[Start of section]

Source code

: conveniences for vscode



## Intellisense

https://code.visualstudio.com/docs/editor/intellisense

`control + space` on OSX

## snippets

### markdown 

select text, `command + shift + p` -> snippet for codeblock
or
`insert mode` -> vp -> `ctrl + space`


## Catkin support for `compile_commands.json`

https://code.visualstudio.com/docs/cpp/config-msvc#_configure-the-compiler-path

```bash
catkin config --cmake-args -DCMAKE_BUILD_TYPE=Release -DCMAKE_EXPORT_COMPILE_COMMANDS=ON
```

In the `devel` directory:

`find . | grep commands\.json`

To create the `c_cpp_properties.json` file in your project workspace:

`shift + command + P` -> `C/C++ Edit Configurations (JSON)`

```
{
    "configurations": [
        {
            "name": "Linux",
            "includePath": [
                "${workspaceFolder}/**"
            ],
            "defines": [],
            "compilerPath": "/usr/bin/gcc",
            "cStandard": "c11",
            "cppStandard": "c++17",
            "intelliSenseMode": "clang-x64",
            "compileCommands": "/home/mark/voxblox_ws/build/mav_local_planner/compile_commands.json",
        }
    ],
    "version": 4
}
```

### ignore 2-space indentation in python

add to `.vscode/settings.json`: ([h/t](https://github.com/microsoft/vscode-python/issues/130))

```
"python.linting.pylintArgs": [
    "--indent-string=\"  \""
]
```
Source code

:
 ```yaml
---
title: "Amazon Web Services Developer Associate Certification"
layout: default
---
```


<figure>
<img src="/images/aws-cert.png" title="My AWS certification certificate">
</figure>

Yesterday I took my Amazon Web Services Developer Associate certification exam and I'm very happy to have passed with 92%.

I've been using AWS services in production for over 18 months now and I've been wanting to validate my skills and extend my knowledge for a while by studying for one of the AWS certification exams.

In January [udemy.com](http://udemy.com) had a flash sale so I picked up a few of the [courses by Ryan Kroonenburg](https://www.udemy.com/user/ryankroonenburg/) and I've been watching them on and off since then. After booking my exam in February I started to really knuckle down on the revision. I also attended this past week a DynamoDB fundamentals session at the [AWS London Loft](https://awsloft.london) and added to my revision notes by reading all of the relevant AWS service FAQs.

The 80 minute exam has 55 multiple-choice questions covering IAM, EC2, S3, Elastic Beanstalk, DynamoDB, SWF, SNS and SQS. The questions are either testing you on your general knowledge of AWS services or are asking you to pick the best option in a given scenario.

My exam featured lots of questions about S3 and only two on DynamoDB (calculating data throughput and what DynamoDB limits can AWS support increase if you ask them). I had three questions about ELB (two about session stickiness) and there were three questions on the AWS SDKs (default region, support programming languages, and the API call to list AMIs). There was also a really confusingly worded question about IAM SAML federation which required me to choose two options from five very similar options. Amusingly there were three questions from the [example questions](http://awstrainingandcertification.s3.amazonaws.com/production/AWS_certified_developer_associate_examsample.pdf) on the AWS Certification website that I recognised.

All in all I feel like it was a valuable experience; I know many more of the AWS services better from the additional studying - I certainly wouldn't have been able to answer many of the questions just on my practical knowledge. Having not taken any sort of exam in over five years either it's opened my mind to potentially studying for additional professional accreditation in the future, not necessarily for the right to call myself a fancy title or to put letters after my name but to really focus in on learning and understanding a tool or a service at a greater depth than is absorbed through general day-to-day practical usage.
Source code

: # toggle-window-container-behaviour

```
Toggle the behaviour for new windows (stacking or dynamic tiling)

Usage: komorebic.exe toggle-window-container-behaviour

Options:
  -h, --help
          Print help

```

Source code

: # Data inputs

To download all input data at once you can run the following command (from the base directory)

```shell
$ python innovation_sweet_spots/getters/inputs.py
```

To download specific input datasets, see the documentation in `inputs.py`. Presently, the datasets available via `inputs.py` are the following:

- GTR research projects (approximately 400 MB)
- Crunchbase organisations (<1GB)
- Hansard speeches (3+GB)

[End of section]

Copy out every line of the data where the word "behaviour" occurs.

→ **Output for this exercise**:
: # toggle-window-container-behaviour
Toggle the behaviour for new windows (stacking or dynamic tiling)
Usage: komorebic.exe toggle-window-container-behaviour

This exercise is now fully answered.